Return each entry exactly, omitting nothing.

Items from a data source
+ + + + + + +

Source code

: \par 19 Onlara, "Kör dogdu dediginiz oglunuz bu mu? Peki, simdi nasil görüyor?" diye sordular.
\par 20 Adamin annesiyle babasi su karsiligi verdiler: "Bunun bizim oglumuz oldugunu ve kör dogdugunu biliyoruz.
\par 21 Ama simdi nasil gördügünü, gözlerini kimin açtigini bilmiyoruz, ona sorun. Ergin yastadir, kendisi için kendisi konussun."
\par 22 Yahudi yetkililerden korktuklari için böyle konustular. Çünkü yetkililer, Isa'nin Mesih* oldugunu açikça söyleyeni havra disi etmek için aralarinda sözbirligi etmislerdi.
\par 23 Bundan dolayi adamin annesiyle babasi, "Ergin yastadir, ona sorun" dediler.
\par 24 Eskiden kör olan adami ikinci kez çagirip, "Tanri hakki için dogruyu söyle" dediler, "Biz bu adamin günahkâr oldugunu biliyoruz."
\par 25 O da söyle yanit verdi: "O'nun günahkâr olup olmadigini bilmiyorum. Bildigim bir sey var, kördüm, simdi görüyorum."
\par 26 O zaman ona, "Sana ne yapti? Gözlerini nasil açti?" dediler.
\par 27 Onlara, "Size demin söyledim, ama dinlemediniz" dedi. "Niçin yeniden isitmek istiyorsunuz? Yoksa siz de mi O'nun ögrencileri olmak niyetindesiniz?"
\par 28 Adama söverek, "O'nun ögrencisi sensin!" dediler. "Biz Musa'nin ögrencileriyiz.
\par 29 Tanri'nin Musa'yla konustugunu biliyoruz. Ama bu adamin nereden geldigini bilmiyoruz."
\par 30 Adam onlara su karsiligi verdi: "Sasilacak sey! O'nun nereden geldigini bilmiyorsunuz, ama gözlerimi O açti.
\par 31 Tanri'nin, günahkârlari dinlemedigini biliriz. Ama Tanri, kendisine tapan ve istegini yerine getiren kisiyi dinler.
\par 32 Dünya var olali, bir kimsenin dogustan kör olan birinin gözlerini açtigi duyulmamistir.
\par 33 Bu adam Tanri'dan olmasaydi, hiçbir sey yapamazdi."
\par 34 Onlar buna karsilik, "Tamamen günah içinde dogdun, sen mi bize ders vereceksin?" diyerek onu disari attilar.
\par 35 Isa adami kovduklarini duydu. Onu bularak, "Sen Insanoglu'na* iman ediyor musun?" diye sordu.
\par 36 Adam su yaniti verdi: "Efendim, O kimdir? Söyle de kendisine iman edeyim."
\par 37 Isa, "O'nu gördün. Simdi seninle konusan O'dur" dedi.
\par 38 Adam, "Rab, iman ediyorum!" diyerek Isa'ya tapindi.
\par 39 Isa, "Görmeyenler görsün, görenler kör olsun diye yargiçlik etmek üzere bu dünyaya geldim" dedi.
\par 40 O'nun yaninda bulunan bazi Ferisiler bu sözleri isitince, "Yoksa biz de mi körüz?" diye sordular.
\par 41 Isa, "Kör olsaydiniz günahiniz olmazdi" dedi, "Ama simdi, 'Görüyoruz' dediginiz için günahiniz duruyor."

+ + + + + + +

OUTPUT FOR THIS EXERCISE
Source code

: \par 19 Onlara, "Kör dogdu dediginiz oglunuz bu mu? Peki, simdi nasil görüyor?" diye sordular.
\par 20 Adamin annesiyle babasi su karsiligi verdiler: "Bunun bizim oglumuz oldugunu ve kör dogdugunu biliyoruz.
\par 21 Ama simdi nasil gördügünü, gözlerini kimin açtigini bilmiyoruz, ona sorun. Ergin yastadir, kendisi için kendisi konussun."
\par 22 Yahudi yetkililerden korktuklari için böyle konustular. Çünkü yetkililer, Isa'nin Mesih* oldugunu açikça söyleyeni havra disi etmek için aralarinda sözbirligi etmislerdi.
\par 23 Bundan dolayi adamin annesiyle babasi, "Ergin yastadir, ona sorun" dediler.
\par 24 Eskiden kör olan adami ikinci kez çagirip, "Tanri hakki için dogruyu söyle" dediler, "Biz bu adamin günahkâr oldugunu biliyoruz."
\par 25 O da söyle yanit verdi: "O'nun günahkâr olup olmadigini bilmiyorum. Bildigim bir sey var, kördüm, simdi görüyorum."
\par 26 O zaman ona, "Sana ne yapti? Gözlerini nasil açti?" dediler.
\par 27 Onlara, "Size demin söyledim, ama dinlemediniz" dedi. "Niçin yeniden isitmek istiyorsunuz? Yoksa siz de mi O'nun ögrencileri olmak niyetindesiniz?"
\par 28 Adama söverek, "O'nun ögrencisi sensin!" dediler. "Biz Musa'nin ögrencileriyiz.
\par 29 Tanri'nin Musa'yla konustugunu biliyoruz. Ama bu adamin nereden geldigini bilmiyoruz."
\par 30 Adam onlara su karsiligi verdi: "Sasilacak sey! O'nun nereden geldigini bilmiyorsunuz, ama gözlerimi O açti.
\par 31 Tanri'nin, günahkârlari dinlemedigini biliriz. Ama Tanri, kendisine tapan ve istegini yerine getiren kisiyi dinler.
\par 32 Dünya var olali, bir kimsenin dogustan kör olan birinin gözlerini açtigi duyulmamistir.
\par 33 Bu adam Tanri'dan olmasaydi, hiçbir sey yapamazdi."
\par 34 Onlar buna karsilik, "Tamamen günah içinde dogdun, sen mi bize ders vereceksin?" diyerek onu disari attilar.
\par 35 Isa adami kovduklarini duydu. Onu bularak, "Sen Insanoglu'na* iman ediyor musun?" diye sordu.
\par 36 Adam su yaniti verdi: "Efendim, O kimdir? Söyle de kendisine iman edeyim."
\par 37 Isa, "O'nu gördün. Simdi seninle konusan O'dur" dedi.
\par 38 Adam, "Rab, iman ediyorum!" diyerek Isa'ya tapindi.
\par 39 Isa, "Görmeyenler görsün, görenler kör olsun diye yargiçlik etmek üzere bu dünyaya geldim" dedi.
\par 40 O'nun yaninda bulunan bazi Ferisiler bu sözleri isitince, "Yoksa biz de mi körüz?" diye sordular.
\par 41 Isa, "Kör olsaydiniz günahiniz olmazdi" dedi, "Ama simdi, 'Görüyoruz' dediginiz için günahiniz duruyor."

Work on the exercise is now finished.